Jarrod Freeman

Personal information
- Full name: Jarrod Allan Freeman
- Born: 15 July 2000 (age 24) Launceston, Tasmania, Australia
- Nickname: Froggy
- Height: 1.75 m (5 ft 9 in)
- Batting: Right-handed
- Bowling: Right-arm off break
- Role: Bowling all-rounder

Domestic team information
- 2017/18–2024/25: Tasmania (squad no. 19)
- 2018/19: Hobart Hurricanes (squad no. 19)

Career statistics
| Competition | FC | LA | T20 |
| Matches | 30 | 3 | 2 |
| Runs scored | 776 | 4 | – |
| Batting average | 21.55 | 4.00 | – |
| 100s/50s | 0/3 | 0/0 | – |
| Top score | 63* | 4 | – |
| Balls bowled | 4,845 | 102 | 24 |
| Wickets | 59 | 3 | 1 |
| Bowling average | 46.50 | 29.00 | 37.00 |
| 5 wickets in innings | 0 | 0 | 0 |
| 10 wickets in match | 0 | – | – |
| Best bowling | 4/72 | 2/17 | 1/26 |
| Catches/stumpings | 6/– | 1/– | 0/– |
- Source: ESPNcricinfo, 9 March 2024

= Jarrod Freeman =

Australian cricketer (born 2000)

Jarrod Allan Freeman (born 15 July 2000) is an Australian cricketer.
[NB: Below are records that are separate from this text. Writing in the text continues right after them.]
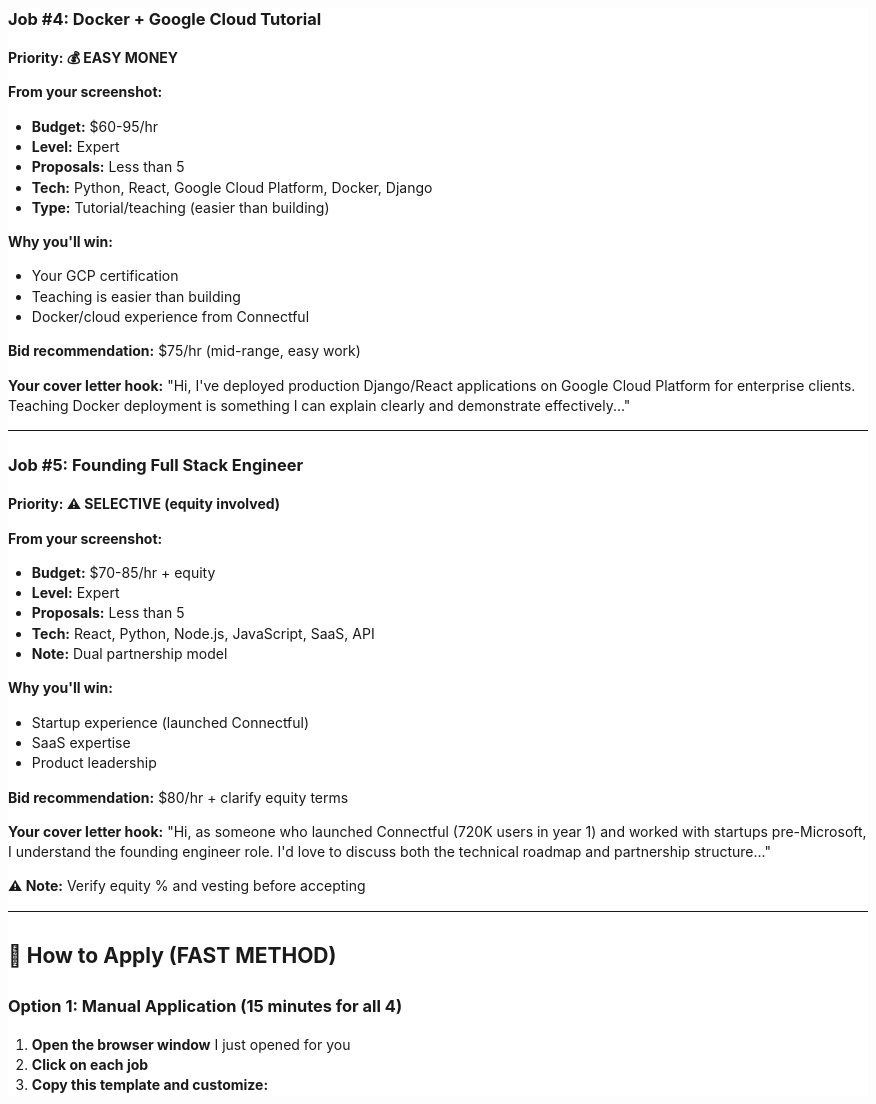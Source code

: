 
### **Job #4: Docker + Google Cloud Tutorial**
**Priority: 💰 EASY MONEY**

**From your screenshot:**
- **Budget:** $60-95/hr
- **Level:** Expert
- **Proposals:** Less than 5
- **Tech:** Python, React, Google Cloud Platform, Docker, Django
- **Type:** Tutorial/teaching (easier than building)

**Why you'll win:**
- Your GCP certification
- Teaching is easier than building
- Docker/cloud experience from Connectful

**Bid recommendation:** $75/hr (mid-range, easy work)

**Your cover letter hook:**
"Hi, I've deployed production Django/React applications on Google Cloud Platform for enterprise clients. Teaching Docker deployment is something I can explain clearly and demonstrate effectively..."

---

### **Job #5: Founding Full Stack Engineer**
**Priority: ⚠️ SELECTIVE (equity involved)**

**From your screenshot:**
- **Budget:** $70-85/hr + equity
- **Level:** Expert
- **Proposals:** Less than 5
- **Tech:** React, Python, Node.js, JavaScript, SaaS, API
- **Note:** Dual partnership model

**Why you'll win:**
- Startup experience (launched Connectful)
- SaaS expertise
- Product leadership

**Bid recommendation:** $80/hr + clarify equity terms

**Your cover letter hook:**
"Hi, as someone who launched Connectful (720K users in year 1) and worked with startups pre-Microsoft, I understand the founding engineer role. I'd love to discuss both the technical roadmap and partnership structure..."

**⚠️ Note:** Verify equity % and vesting before accepting

---

## 🚀 How to Apply (FAST METHOD)

### **Option 1: Manual Application (15 minutes for all 4)**

1. **Open the browser window** I just opened for you
2. **Click on each job**
3. **Copy this template and customize:**
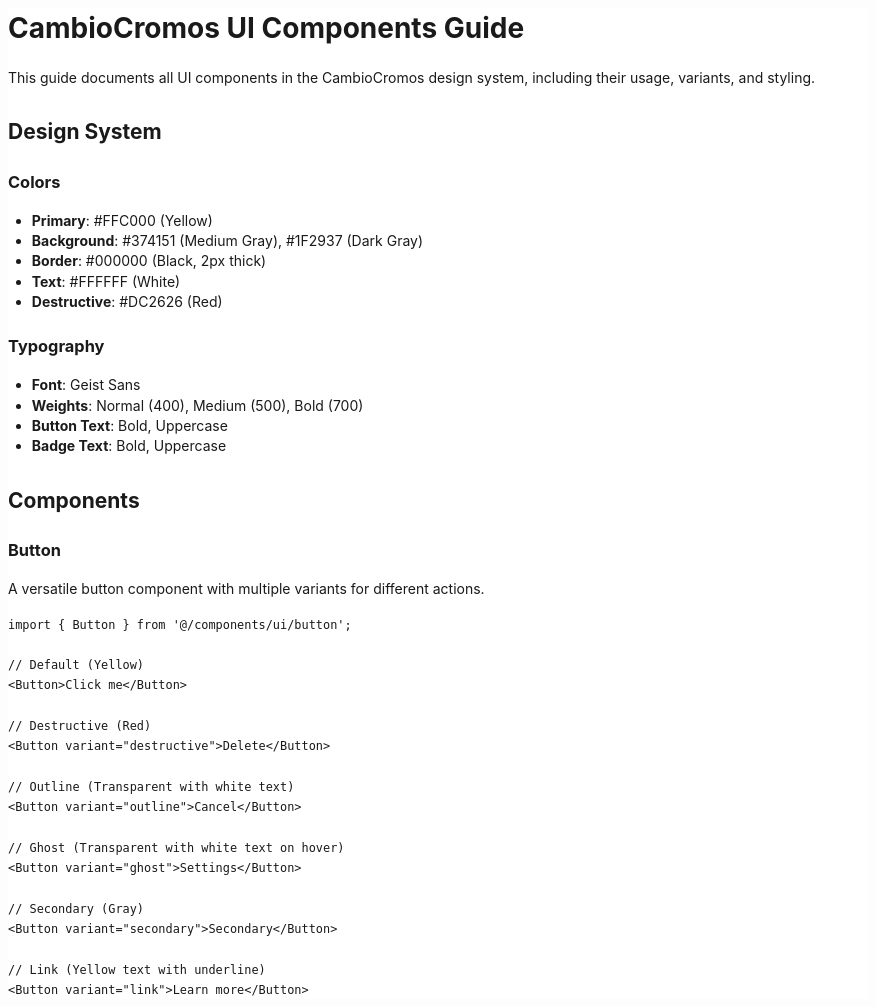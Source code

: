 # CambioCromos UI Components Guide

This guide documents all UI components in the CambioCromos design system, including their usage, variants, and styling.

## Design System

### Colors

- **Primary**: #FFC000 (Yellow)
- **Background**: #374151 (Medium Gray), #1F2937 (Dark Gray)
- **Border**: #000000 (Black, 2px thick)
- **Text**: #FFFFFF (White)
- **Destructive**: #DC2626 (Red)

### Typography

- **Font**: Geist Sans
- **Weights**: Normal (400), Medium (500), Bold (700)
- **Button Text**: Bold, Uppercase
- **Badge Text**: Bold, Uppercase

## Components

### Button

A versatile button component with multiple variants for different actions.

```tsx
import { Button } from '@/components/ui/button';

// Default (Yellow)
<Button>Click me</Button>

// Destructive (Red)
<Button variant="destructive">Delete</Button>

// Outline (Transparent with white text)
<Button variant="outline">Cancel</Button>

// Ghost (Transparent with white text on hover)
<Button variant="ghost">Settings</Button>

// Secondary (Gray)
<Button variant="secondary">Secondary</Button>

// Link (Yellow text with underline)
<Button variant="link">Learn more</Button>
```
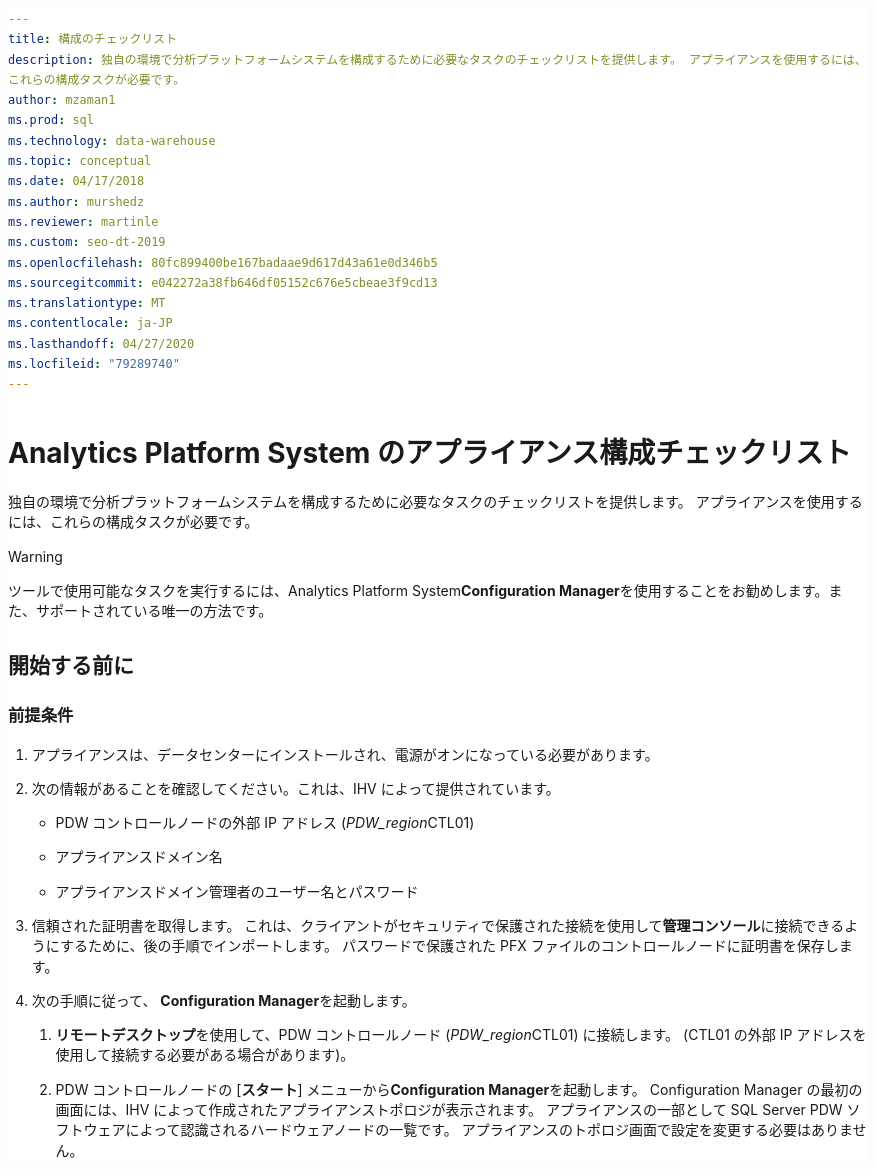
 ```yaml
---
title: 構成のチェックリスト
description: 独自の環境で分析プラットフォームシステムを構成するために必要なタスクのチェックリストを提供します。 アプライアンスを使用するには、これらの構成タスクが必要です。
author: mzaman1
ms.prod: sql
ms.technology: data-warehouse
ms.topic: conceptual
ms.date: 04/17/2018
ms.author: murshedz
ms.reviewer: martinle
ms.custom: seo-dt-2019
ms.openlocfilehash: 80fc899400be167badaae9d617d43a61e0d346b5
ms.sourcegitcommit: e042272a38fb646df05152c676e5cbeae3f9cd13
ms.translationtype: MT
ms.contentlocale: ja-JP
ms.lasthandoff: 04/27/2020
ms.locfileid: "79289740"
---
```

# <a name="appliance-configuration-checklists-for-analytics-platform-system"></a>Analytics Platform System のアプライアンス構成チェックリスト
独自の環境で分析プラットフォームシステムを構成するために必要なタスクのチェックリストを提供します。 アプライアンスを使用するには、これらの構成タスクが必要です。  
  
> [!WARNING]  
> ツールで使用可能なタスクを実行するには、Analytics Platform System**Configuration Manager**を使用することをお勧めします。また、サポートされている唯一の方法です。  
  
## <a name="before-you-begin"></a><a name="BeforeTasks"></a>開始する前に  
  
### <a name="prerequisites"></a>前提条件  
  
1.  アプライアンスは、データセンターにインストールされ、電源がオンになっている必要があります。  
  
2.  次の情報があることを確認してください。これは、IHV によって提供されています。  
  
    -   PDW コントロールノードの外部 IP アドレス (*PDW_region*CTL01)  
  
    -   アプライアンスドメイン名  
  
    -   アプライアンスドメイン管理者のユーザー名とパスワード  
  
3.  信頼された証明書を取得します。 これは、クライアントがセキュリティで保護された接続を使用して**管理コンソール**に接続できるようにするために、後の手順でインポートします。 パスワードで保護された PFX ファイルのコントロールノードに証明書を保存します。  
  
4.  次の手順に従って、 **Configuration Manager**を起動します。  
  
    1.  **リモートデスクトップ**を使用して、PDW コントロールノード (*PDW_region*CTL01) に接続します。 (CTL01 の外部 IP アドレスを使用して接続する必要がある場合があります)。  
  
    2.  PDW コントロールノードの [**スタート**] メニューから**Configuration Manager**を起動します。 Configuration Manager の最初の画面には、IHV によって作成されたアプライアンストポロジが表示されます。 アプライアンスの一部として SQL Server PDW ソフトウェアによって認識されるハードウェアノードの一覧です。 アプライアンスのトポロジ画面で設定を変更する必要はありません。  
  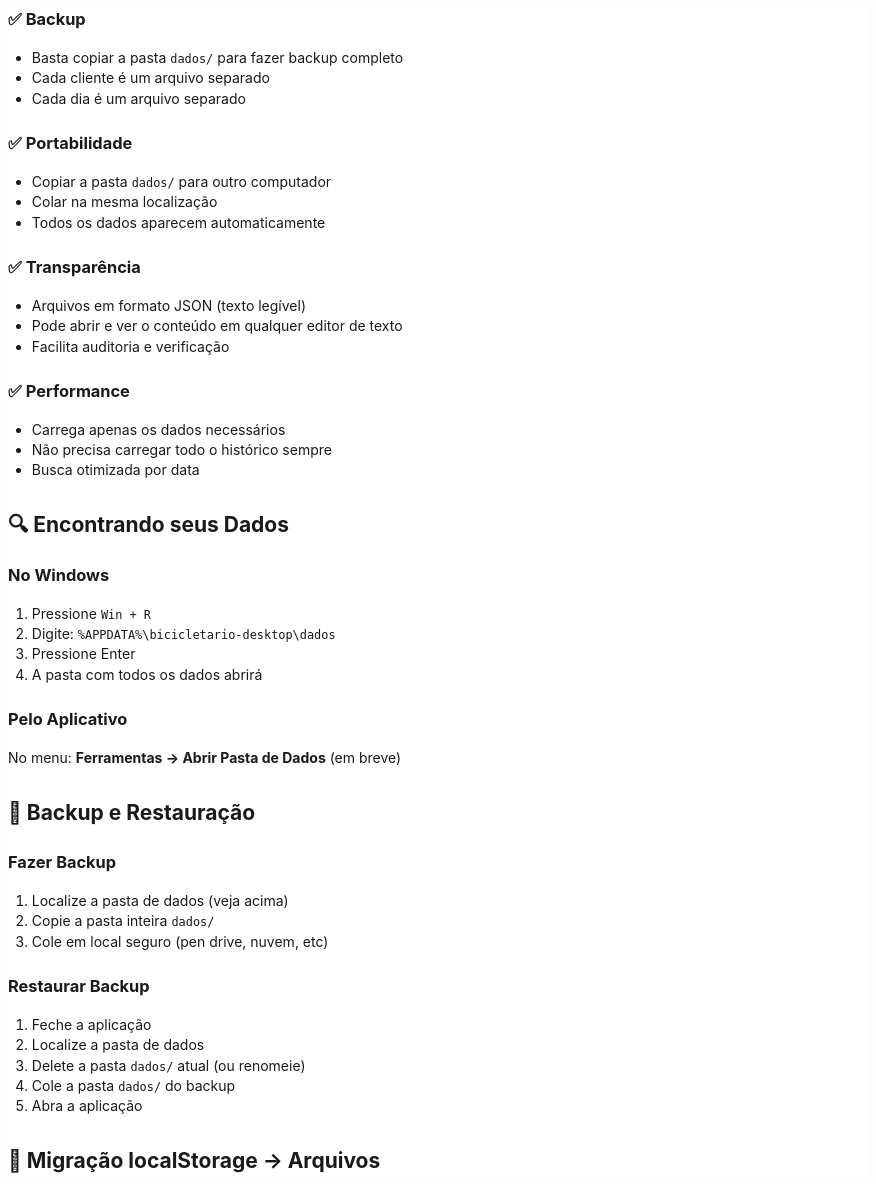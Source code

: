 ### ✅ Backup
- Basta copiar a pasta `dados/` para fazer backup completo
- Cada cliente é um arquivo separado
- Cada dia é um arquivo separado

### ✅ Portabilidade
- Copiar a pasta `dados/` para outro computador
- Colar na mesma localização
- Todos os dados aparecem automaticamente

### ✅ Transparência
- Arquivos em formato JSON (texto legível)
- Pode abrir e ver o conteúdo em qualquer editor de texto
- Facilita auditoria e verificação

### ✅ Performance
- Carrega apenas os dados necessários
- Não precisa carregar todo o histórico sempre
- Busca otimizada por data

## 🔍 Encontrando seus Dados

### No Windows

1. Pressione `Win + R`
2. Digite: `%APPDATA%\bicicletario-desktop\dados`
3. Pressione Enter
4. A pasta com todos os dados abrirá

### Pelo Aplicativo

No menu: **Ferramentas → Abrir Pasta de Dados** (em breve)

## 💾 Backup e Restauração

### Fazer Backup

1. Localize a pasta de dados (veja acima)
2. Copie a pasta inteira `dados/`
3. Cole em local seguro (pen drive, nuvem, etc)

### Restaurar Backup

1. Feche a aplicação
2. Localize a pasta de dados
3. Delete a pasta `dados/` atual (ou renomeie)
4. Cole a pasta `dados/` do backup
5. Abra a aplicação

## 🔄 Migração localStorage → Arquivos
He made his first-class debut for Tasmania in the 2017–18 Sheffield Shield season on 24 February 2018. Prior to his first-class debut, he was part of Australia's squad for the 2018 Under-19 Cricket World Cup. In 2019, Freeman was added to the Hobart Hurricanes squad to replace Johan Botha, who retired mid-season. He made his Twenty20 debut for the Hobart Hurricanes in the 2018–19 Big Bash League season on 29 January 2019. He made his List A debut for Tasmania, on 1 October 2019, in the 2019–20 Marsh One-Day Cup.